Member of the Alabama Senate from the 23rd district
- Incumbent
- Assumed office November 9, 2022
- Preceded by: Malika Sanders-Fortier

Personal details
- Born: February 4, 1990 (age 36) Selma, Alabama
- Party: Democratic
- Education: Bachelor's Degree, Graduation Degree
- Alma mater: Tuskegee University Kennesaw State University
- Profession: Accountant

= Robert Stewart (Alabama politician) =

American politician

Robert Stewart (born February 4, 1990) is an American politician and accountant serving the 23rd district in the Alabama Senate, which includes Butler County, Clarke County, Conecuh County, Dallas County, Lowndes County, Monroe County, Perry County, and Wilcox County.

==Biography==
Stewart was born on February 4, 1990 in Selma, Alabama. He won an academic scholarship to Tuskegee University, where he earned his bachelor's degree in science in accounting in May 2012. He then got a master's degree in July 2016 from Kennesaw State University. He is serving as a board member of All Abroad Inc., Steward Board of Shaw Temple AME Zion Church, Urban League of Young Professionals, a Charter Member of 100 Black Men of America, Inc in the Selma chapter, and is a life member of Alpha Phi Alpha fraternity. In 2019, he earned the Outstanding Young Alumni of the Year award from the United Negro College Fund. He is currently employed as a tax policy lobbyist for Public Citizen, a think tank in Washington, D.C.

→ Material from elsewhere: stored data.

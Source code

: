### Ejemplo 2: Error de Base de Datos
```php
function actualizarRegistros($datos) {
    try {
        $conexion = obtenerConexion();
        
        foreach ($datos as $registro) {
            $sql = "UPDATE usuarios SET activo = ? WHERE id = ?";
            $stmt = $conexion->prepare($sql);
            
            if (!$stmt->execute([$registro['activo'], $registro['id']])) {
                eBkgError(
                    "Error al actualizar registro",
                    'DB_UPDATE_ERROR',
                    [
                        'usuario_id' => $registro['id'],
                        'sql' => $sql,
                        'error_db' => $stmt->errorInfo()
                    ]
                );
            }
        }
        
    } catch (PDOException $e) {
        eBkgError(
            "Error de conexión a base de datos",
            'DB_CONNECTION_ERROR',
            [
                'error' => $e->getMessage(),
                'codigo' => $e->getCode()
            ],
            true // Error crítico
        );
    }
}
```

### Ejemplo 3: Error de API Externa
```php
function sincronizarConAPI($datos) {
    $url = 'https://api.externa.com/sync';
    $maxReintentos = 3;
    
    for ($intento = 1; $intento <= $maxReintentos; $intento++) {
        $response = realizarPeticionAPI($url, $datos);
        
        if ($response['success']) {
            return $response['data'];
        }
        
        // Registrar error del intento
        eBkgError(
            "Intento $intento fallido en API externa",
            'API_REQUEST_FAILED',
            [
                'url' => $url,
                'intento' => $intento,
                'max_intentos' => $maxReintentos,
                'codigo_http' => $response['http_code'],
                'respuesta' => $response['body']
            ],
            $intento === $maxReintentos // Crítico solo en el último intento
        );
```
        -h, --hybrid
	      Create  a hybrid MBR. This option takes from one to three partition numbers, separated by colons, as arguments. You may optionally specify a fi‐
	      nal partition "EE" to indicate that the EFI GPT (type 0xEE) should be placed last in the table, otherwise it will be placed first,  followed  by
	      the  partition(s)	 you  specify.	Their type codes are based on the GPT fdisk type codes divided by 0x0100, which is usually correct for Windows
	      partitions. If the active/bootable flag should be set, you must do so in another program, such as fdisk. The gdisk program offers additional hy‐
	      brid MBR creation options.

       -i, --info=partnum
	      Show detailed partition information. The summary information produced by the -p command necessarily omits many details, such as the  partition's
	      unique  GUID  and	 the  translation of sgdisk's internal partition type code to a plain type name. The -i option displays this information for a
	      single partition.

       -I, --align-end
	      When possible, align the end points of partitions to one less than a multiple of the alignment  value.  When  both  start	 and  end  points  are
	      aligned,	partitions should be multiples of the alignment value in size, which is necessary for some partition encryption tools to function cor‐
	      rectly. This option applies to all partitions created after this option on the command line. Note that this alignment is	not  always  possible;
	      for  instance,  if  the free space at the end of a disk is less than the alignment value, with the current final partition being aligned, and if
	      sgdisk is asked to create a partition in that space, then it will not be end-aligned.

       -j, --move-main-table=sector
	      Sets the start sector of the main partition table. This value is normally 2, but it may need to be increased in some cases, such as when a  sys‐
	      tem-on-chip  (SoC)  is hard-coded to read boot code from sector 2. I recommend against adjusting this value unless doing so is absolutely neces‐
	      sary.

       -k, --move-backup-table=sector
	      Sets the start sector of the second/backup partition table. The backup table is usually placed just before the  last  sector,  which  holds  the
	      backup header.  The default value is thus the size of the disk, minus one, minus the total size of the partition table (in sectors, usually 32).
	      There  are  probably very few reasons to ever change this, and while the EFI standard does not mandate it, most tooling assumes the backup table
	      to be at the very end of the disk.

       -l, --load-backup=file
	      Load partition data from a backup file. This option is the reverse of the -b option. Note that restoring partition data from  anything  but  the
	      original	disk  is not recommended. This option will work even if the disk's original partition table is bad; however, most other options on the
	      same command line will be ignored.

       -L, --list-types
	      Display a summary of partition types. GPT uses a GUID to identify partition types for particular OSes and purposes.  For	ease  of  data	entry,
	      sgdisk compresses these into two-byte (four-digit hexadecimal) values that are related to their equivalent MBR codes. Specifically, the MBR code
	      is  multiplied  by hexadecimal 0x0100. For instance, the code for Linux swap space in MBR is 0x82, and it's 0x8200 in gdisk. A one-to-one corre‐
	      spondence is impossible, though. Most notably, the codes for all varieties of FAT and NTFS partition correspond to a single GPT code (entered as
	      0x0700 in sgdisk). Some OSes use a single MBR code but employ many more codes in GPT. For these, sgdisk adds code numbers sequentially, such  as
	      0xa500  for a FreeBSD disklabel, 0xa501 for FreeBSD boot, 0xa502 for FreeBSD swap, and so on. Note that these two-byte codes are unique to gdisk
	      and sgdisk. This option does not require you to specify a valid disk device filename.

Stewart was elected as a democrat to the Alabama Senate in the 23rd district on November 8, 2022. He received 53.4% of the vote against Republican Michael Nimmer's 44.6%. A difference of 8.8%, or about 4,000 votes. He was sworn in that night at midnight. Previously, in the democratic primary, Stewart defeated Hank Sanders.

Following the statewide abortion ban, Stewart and most of his democratic colleagues called for the law to be repealed, or for it to at least have exceptions. They created legislation and bills which attempted to do that, although with Republicans having a large majority in the Alabama Senate, the legislation wasn't expected to be passed. He said "This bill is a messaging bill, but most bills start with a message". None of their legislation would be passed.